Since PostScript is a rather complex language, dvisvgm does not try to implement its
own PostScript interpreter but relies on Ghostscript (http://ghostscript.com) instead.
If the Ghostscript library was not linked to the dvisvgm binary, it is looked up and
loaded dynamically during runtime. In this case, dvisvgm looks for libgs.so.X on
Unix-like systems (supported ABI versions: 7,8,9), and for gsdll32.dll or gsdll64.dll
on Windows. You can override the default file names with environment variable LIBGS or
the command-line option --libgs. The library must be reachable through the ld search
path (*nix) or the PATH environment variable (Windows). Alternatively, the absolute
file path can be specified. If the library cannot be found, dvisvgm disables the
processing of PostScript specials and prints a warning message. Use option
--list-specials to check whether PostScript support is available, i.e. entry ps is

The PostScript handler also recognizes and evaluates bounding box data generated by
the preview package with option tightpage. If the data is present in a DVI file,
dvisvgm adapts the bounding box of the generated SVG file accordingly, and prints a
message showing the width, height, and depth of the box in TeX point units.
Especially, the depth value can be used to vertically align the SVG graphics with the
baseline of surrounding text in HTML or XSL-FO documents, for example.

The TPIC special set defines instructions for drawing simple geometric objects. Some
LaTeX packages, like eepic and tplot, use these specials to describe graphics.


dvisvgm file

Converts the first page of file.dvi to file.svg.

dvisvgm -z file

Converts the first page of file.dvi to file.svgz with default compression level 9.

dvisvgm -p5 -z3 -ba4-l -onewfile file

Converts the fifth page of file.dvi to newfile.svgz with compression level 3. The bounding
box is set to DIN/ISO A4 in landscape format.

dvisvgm --transform="R20,w/3,2h/5 T1cm,1cm S2,3" file

Converts the first page of file.dvi to file.svg where three transformations are applied.


dvisvgm uses the kpathsea library for locating the files that it opens. Hence, the
environment variables described in the library’s documentation influence the converter.

If dvisvgm was linked without the Ghostscript library, and if PostScript support has not
been disabled, the shared Ghostscript library is looked up during runtime via dlopen().
The environment variable LIBGS can be used to specify path and file name of the library.

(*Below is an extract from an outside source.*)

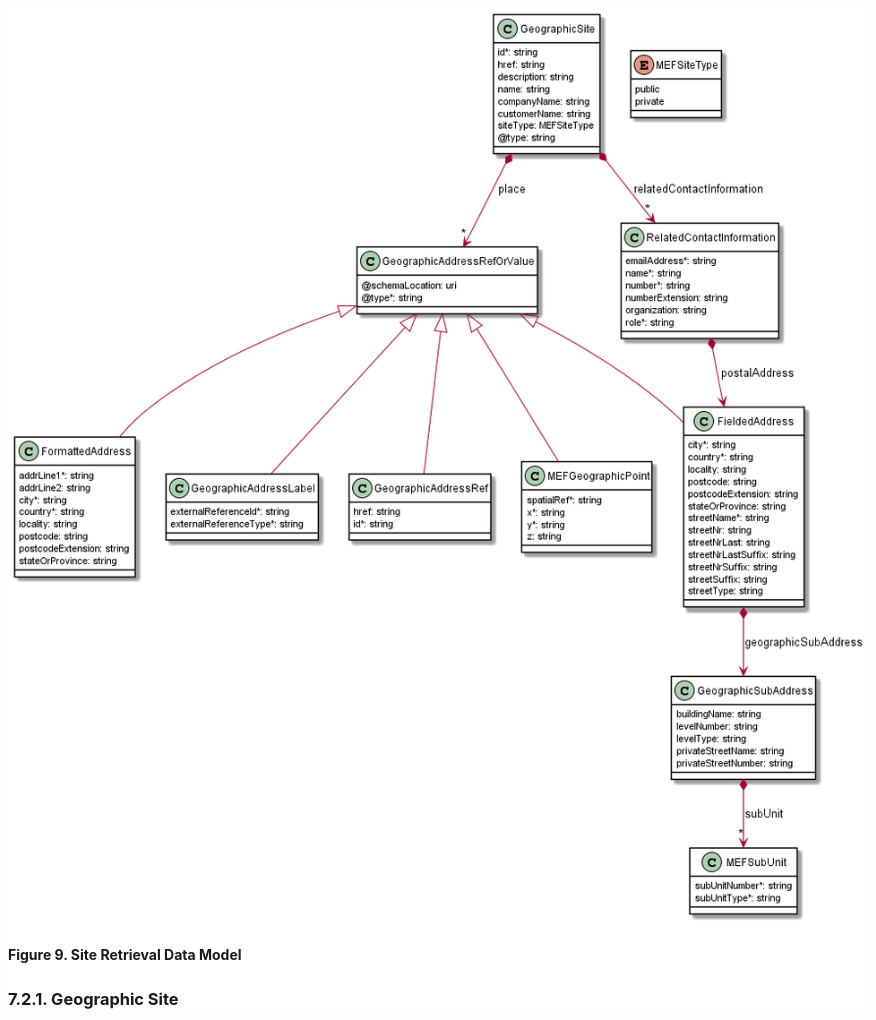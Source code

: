 ![Figure 9. Site Retrieval Data Model](media/siteModelNoErrors.png)

**Figure 9. Site Retrieval Data Model**

### 7.2.1. Geographic Site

The pre-compiled Windows versions of dvisvgm require a working installation of MiKTeX 2.9
or above. dvisvgm does not work together with the portable edition of MiKTeX because it
relies on MiKTeX’s COM interface only accessible in a local installation. To enable the
evaluation of PostScript specials, the original Ghostscript DLL gsdll32.dll must be
present and reachable through the search path. 64-bit Windows builds require the 64-bit
Ghostscript DLL gsdll64.dll. Both DLLs come with the corresponding Ghostscript installers
available from www.ghostscript.com.

The environment variable DVISVGM_COLORS specifies the colors used to highlight various
parts of dvisvgm’s message output. It is only evaluated if option --color is given. The
value of DVISVGM_COLORS is a list of colon-separated entries of the form gg=BF, where gg
denotes one of the color group indicators listed below, and BF are two hexadecimal digits
specifying the background (first digit) and foreground/text color (second digit). The
color values are defined as follows: 0=black, 1=red, 2=green, 3=yellow, 4=blue, 5=magenta,
6=cyan, 7=gray, 8=bright red, 9=bright green, A=bright yellow, B=bright blue, C=bright
magenta, D=bright cyan, E=bright gray, F=white. Depending on the terminal, the colors may
differ. Rather than changing both the text and background color, it’s also possible to
change only one of them: An asterisk (*) in place of a hexadecimal digit indicates the
default text or background color of the terminal.

All malformed entries in the list are silently ignored.

er error messages

wn warning messages

pn messages about page numbers

ps page size messages

fw information about the files

sm state messages

tr messages of the glyph tracer

pi progress indicator

Example: er=01:pi=*5 sets the colors of error messages (er) to red (1) on black (0), and
those of progress indicators (pi) to cyan (5) on default background (*).